Alfred Ely Beach reveled in science and invention. He was the publisher of Scientific American. He established a successful patent agency. And he built something called “Beach Pneumatic Transit.”
You can’t tell from the name, but it was one of the first subways. In the late 1860’s traffic in New York was horrid and growing more horrid by the hour, it seemed.
Other innovators thought that elevated railways were the answer. Beach thought that an underground railway made more sense.
In 1869, Beach began digging a tunnel under South Broadway. He imagined a train that was powered by fan-forced air. He even invented a pneumatic shield to make it possible, modeling it on one designed for boring a tunnel under the Thames.
Beach’s tunnel was completed in 1870. The total length was about 300 feet. The system had a single car and a single station. Both were quite impressive, though, incorporating paintings, frescoes, and fine furniture.
Beach Pneumatic Transit operated as a demonstration project for about three years. Beach could see no way to make a profit from the endeavor and the technology never worked for large-scale transit. So, the system was shut down, sealed up, and forgotten.

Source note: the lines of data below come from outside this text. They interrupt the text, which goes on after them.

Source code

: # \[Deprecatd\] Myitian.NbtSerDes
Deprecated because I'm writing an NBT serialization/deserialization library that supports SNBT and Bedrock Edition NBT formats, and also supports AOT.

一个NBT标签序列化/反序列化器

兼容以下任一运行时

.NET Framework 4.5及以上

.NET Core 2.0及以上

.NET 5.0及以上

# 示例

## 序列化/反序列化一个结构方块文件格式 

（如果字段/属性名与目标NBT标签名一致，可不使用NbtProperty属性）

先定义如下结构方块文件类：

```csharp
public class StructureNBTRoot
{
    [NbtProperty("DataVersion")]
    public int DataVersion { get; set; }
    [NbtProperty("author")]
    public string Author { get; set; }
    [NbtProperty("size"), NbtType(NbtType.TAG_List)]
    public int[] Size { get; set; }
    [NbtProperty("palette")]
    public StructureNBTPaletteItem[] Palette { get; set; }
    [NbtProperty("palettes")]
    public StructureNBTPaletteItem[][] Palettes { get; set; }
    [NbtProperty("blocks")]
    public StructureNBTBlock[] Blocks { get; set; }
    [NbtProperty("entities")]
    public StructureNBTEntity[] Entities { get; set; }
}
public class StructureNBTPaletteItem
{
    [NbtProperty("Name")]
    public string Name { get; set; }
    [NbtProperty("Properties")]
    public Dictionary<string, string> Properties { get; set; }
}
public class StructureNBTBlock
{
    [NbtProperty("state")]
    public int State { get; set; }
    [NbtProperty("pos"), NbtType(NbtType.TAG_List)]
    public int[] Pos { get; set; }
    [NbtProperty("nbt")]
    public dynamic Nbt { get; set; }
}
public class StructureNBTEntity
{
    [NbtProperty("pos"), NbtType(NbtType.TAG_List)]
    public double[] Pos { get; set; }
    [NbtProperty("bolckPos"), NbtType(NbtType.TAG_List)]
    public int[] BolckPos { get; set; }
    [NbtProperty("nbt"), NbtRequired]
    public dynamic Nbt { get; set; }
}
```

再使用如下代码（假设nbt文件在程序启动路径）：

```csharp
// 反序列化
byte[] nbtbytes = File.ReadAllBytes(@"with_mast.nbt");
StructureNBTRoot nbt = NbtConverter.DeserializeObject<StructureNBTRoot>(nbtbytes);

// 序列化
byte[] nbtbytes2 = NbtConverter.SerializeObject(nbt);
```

Forgotten, that is, until 1912 when a crew boring a tunnel for the Interborough Rapid Transit (IRT) bored straight into the old tunnel. The original station was still there, frescoes and all. The car was still there, too, complete with furniture.
Hidden Treasures Rule Nr 1: We learn from trials, even the ones that don’t work the way we think they will. Beach learned that his idea was not likely to be profitable and moved on to other things.
Hidden Treasures Rule Nr 2: The results of our trials are often still around, even if they’ve been buried for years. You could have a lot of value buried in those trials.
Hidden Treasures Rule Nr 3: Use your buried ideas for inspiration and insight. Here’s now Nucor does it.
Nucor is the largest steelmaker in the United States. They don’t have a Research and Development department. Instead, they expect workers and managers to come up with ideas and try them out. Many don’t work out. Nucor estimates the “failure” rate at about 50 percent. But a “failed” idea at Nucor doesn’t mean “buried forever.”
Every Nucor plant has a storehouse for technology and equipment that just didn’t work. They often spark ideas for new and better things to try. Sometimes circumstances change and an idea that wasn’t that good before becomes very good.
Nucor expects people to wander back to the storehouse from time to time, to look for good ideas among the bad. You can do the same thing. Every now and then, review your failures. You just might find some hidden treasure.